On the Cato at Liberty blog, Tod DeHaven frames the central question of U.S. economic policy in a way that actually encourages clear thinking, not been-there done-that political wars:
That the Keynesian-inspired deficit spending binge did create jobs isn’t in question. The real question is whether it created any net jobs after all the negative effects of the spending and debt are taken into account. How many private-sector jobs were lost or not created in the first place because of the resources diverted to the government for its job creation? How many jobs are being lost or not created because of increased uncertainty in the business community over future tax increases and other detrimental government policies?
DeHaven may reach a conclusion you disagree with, but he offers historical facts, scholarly opinion and a straightforward analytic style.

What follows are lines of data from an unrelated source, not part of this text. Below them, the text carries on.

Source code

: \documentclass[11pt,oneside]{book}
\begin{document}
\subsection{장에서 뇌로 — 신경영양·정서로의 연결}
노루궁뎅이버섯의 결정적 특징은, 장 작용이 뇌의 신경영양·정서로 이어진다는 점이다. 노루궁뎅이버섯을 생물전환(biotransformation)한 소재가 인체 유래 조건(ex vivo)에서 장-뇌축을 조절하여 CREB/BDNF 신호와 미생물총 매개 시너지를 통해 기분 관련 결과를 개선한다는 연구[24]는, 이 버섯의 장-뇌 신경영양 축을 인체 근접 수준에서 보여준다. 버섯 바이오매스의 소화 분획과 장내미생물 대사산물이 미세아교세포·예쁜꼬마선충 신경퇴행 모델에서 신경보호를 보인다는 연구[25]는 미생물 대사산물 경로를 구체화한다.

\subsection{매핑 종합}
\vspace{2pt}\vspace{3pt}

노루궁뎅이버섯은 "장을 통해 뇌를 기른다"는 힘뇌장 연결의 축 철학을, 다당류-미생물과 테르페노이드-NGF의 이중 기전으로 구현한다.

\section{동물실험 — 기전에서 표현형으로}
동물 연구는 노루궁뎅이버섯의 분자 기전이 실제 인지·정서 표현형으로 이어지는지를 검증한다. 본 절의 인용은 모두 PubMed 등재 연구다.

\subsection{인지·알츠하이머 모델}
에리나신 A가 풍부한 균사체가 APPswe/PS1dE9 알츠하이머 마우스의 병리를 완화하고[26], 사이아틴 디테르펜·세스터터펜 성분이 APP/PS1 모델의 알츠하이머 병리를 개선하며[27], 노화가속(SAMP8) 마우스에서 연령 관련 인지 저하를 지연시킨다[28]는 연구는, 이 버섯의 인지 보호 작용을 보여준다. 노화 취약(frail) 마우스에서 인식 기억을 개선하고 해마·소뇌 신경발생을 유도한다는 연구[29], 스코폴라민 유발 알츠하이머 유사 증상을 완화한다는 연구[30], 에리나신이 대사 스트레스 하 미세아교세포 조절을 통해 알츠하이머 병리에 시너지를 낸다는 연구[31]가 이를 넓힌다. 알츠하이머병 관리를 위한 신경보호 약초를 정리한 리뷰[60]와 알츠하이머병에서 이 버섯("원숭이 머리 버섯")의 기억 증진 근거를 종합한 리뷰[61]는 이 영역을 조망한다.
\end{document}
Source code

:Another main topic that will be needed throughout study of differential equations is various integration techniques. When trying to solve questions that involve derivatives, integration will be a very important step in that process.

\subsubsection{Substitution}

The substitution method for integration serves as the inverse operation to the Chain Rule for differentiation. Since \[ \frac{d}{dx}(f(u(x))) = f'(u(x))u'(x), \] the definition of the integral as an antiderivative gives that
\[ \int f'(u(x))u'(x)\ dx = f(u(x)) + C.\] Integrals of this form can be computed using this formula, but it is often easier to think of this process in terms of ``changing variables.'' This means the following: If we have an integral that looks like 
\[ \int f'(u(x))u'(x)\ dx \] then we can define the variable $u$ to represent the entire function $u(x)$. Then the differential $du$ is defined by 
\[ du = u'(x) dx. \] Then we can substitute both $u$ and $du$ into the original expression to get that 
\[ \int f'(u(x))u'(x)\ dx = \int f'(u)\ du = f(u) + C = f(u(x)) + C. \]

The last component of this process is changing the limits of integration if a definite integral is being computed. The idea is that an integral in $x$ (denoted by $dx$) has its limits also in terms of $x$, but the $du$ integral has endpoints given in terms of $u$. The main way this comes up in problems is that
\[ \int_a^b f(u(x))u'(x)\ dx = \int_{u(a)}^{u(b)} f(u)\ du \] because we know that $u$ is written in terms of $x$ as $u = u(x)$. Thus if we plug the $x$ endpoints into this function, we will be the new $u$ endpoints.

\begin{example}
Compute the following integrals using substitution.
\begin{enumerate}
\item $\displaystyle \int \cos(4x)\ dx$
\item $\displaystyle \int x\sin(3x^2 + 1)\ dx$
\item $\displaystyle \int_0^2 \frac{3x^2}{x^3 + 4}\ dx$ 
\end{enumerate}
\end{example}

In the current media, however, attempts to write seriously about economic policy often give way to cheerleading for one side or the other, or pretending that everyone knows what to do but won’t do it because of politics.
Take it away, Paul Krugman. Economics is perhaps the most complex of social sciences, yet somehow the most famous American economist is a guy who sounds like Ross Perot: It’s that simple. Do X, and Y happens.
It’s not that simple. Krugman on economic policy is like Ann Coulter on foreign policy and U.S. militarism. The difference between them is that I really think it’s about 50 percent an act with Coulter. Krugman, however, seems to have talked himself into his absolute certitude that he can see the future and that he knows exactly what it holds.
If that’s so, here’s where he should spend his time.
I’ve followed Intrade a long time. I can’t believe no one in the mainstream media followed up on the fact that there seemed to be some insider trading involving NYPD, the NY DA’s office or maybe even The New York Times in the Dominique Strauss Kahn case.
Intrade bettors by more than a 2 to 1 expected Kahn to be convicted of at least one felony in the aftermath of his who-knows-what with a Manhattan hotel maid. But hours before it was announced that charges would be dropped, the odds appear to have sharply plunged, based on the graph that used to be on the Intrade site.
Insider trading on criminal investigations! Sounds pretty odd, huh?
The Intrade intrigue gets even juicier. A few years back, the odds on whether Israel would attack Iran’s nuclear facilities suddenly dropped — a month before a sweeping, contrarian U.S. report was made public that showed intelligence agencies now believed Iran’s nuclear progress wasn’t nearly what had previously been thought.
Insider trading on wars! Amazing but true. Apparently.